Doug est encore plus imposant que Murray, ce qui est compliqué en soit. Il vient de se casser un orteil et est dégoûté de ne pas avoir pu participer aux jeux. Il a l'air incongru avec sa béquille.

Son physique est une suite de contradictions, il a le crane chauve mais une barbe très fournie, il a de grandes jambes fines mais un torse bien trop développé, il est terrifiant mais dès qu'il parle on se sent en sécurité. C'est une de ces personnes très charismatiques qui vous envoûtent de leurs anecdotes. Les deux hommes étaient justement en train de parler dehors avec leurs grosses voix quand je suis passée devant eux et que j'ai remarqué ce tout petit bout de bonne femme aux cheveux grisonnant qui m'observait sans vraiment me voir depuis un moment.

Keith s'avance vers elle et s'annonce avant de lui poser la main sur le bras pour lui indiquer où il se situe.

— Tante Fenella, je voudrais te présenter quelqu'un.

Doug hausse le ton.

— Ah mais c'est la Sasannach de la famille ! Elle a été impressionnante aux jeux, je me suis dis cette fille, il lui manque juste une paire de...

— Doug, gronde Murray.

— Enfin bref, ce soir je me suis plutôt dis que vous étiez la plus belle femme de la soirée après Maura.

Je rougis de plaisir et m'approche de Fenella.

— Bonjour madame.

Elle pose délicatement sa main sur mon visage et semble le déchiffrer, elle dit quelque chose en gaélique à Keith qui sourit de plus belle puis s'adresse à moi.

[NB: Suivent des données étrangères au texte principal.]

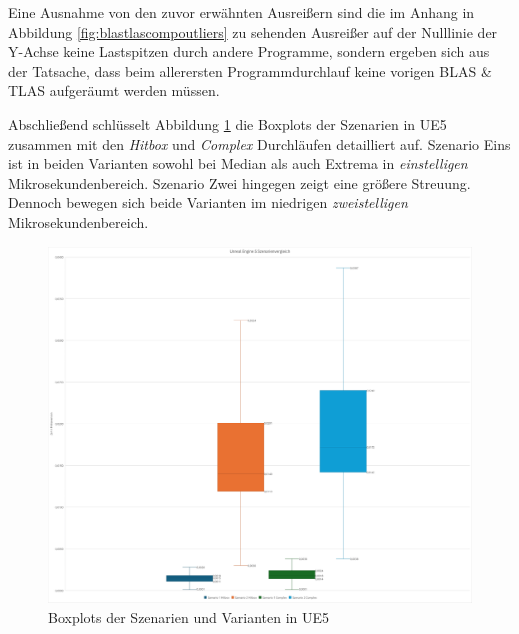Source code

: \documentclass[11pt]{scrartcl}
\begin{document}
	Eine Ausnahme von den zuvor erwähnten Ausreißern sind die im Anhang in Abbildung \ref{fig:blastlascompoutliers} zu sehenden Ausreißer auf der Nulllinie der Y-Achse keine Lastspitzen durch andere Programme, sondern ergeben sich aus der Tatsache, dass beim allerersten Programmdurchlauf keine vorigen BLAS \& TLAS aufgeräumt werden müssen.
	
	\pagebreak
	
	Abschließend schlüsselt Abbildung \ref{fig:ue5comp} die Boxplots der Szenarien in UE5 zusammen mit den \textit{Hitbox} und \textit{Complex} Durchläufen detailliert auf.
	Szenario Eins ist in beiden Varianten sowohl bei Median als auch Extrema in \textit{einstelligen} Mikrosekundenbereich. Szenario Zwei hingegen zeigt eine größere Streuung. Dennoch bewegen sich beide Varianten im niedrigen \textit{zweistelligen} Mikrosekundenbereich.
	
	\begin{figure}[h!]
		\centering
		\includegraphics[width=1\linewidth]{Figures/rt_ue5_full_comp.png}
		\caption[Detaillierter Szenarienvergleich in UE5]{Boxplots der Szenarien und Varianten in UE5}
		\label{fig:ue5comp}
	\end{figure}
	
	
	\pagebreak
\end{document}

— Bienvenue ma chérie dans la famille, mon Keith a bien choisi, tu as l'air ravissante même s'il n'a pas fini d'en baver avec toi.

— Keith m'a dit que vous étiez un peu voyante.

Amusée, elle hausse les épaules mais ne nie pas.

Doug qui doit avoir un peu bu, c'est même certain, glousse.

— Elle doit voir que Calum va se mordre les doigts d'être pédé comme un ...

— Doug !

— Quoi, on a évité le sujet toute la soirée mais ce n'est pas vraiment ce qu'on s'imaginait en les voyant gamin faire la misère et se bagarrer sans cesse ! Ce n'est pas de chance pour toi avec Maura qui ne veut pas d'enfant de son veuf, celui-ci qui peut ne pas en avoir et maintenant voilà le dernier qui couche avec un anglais...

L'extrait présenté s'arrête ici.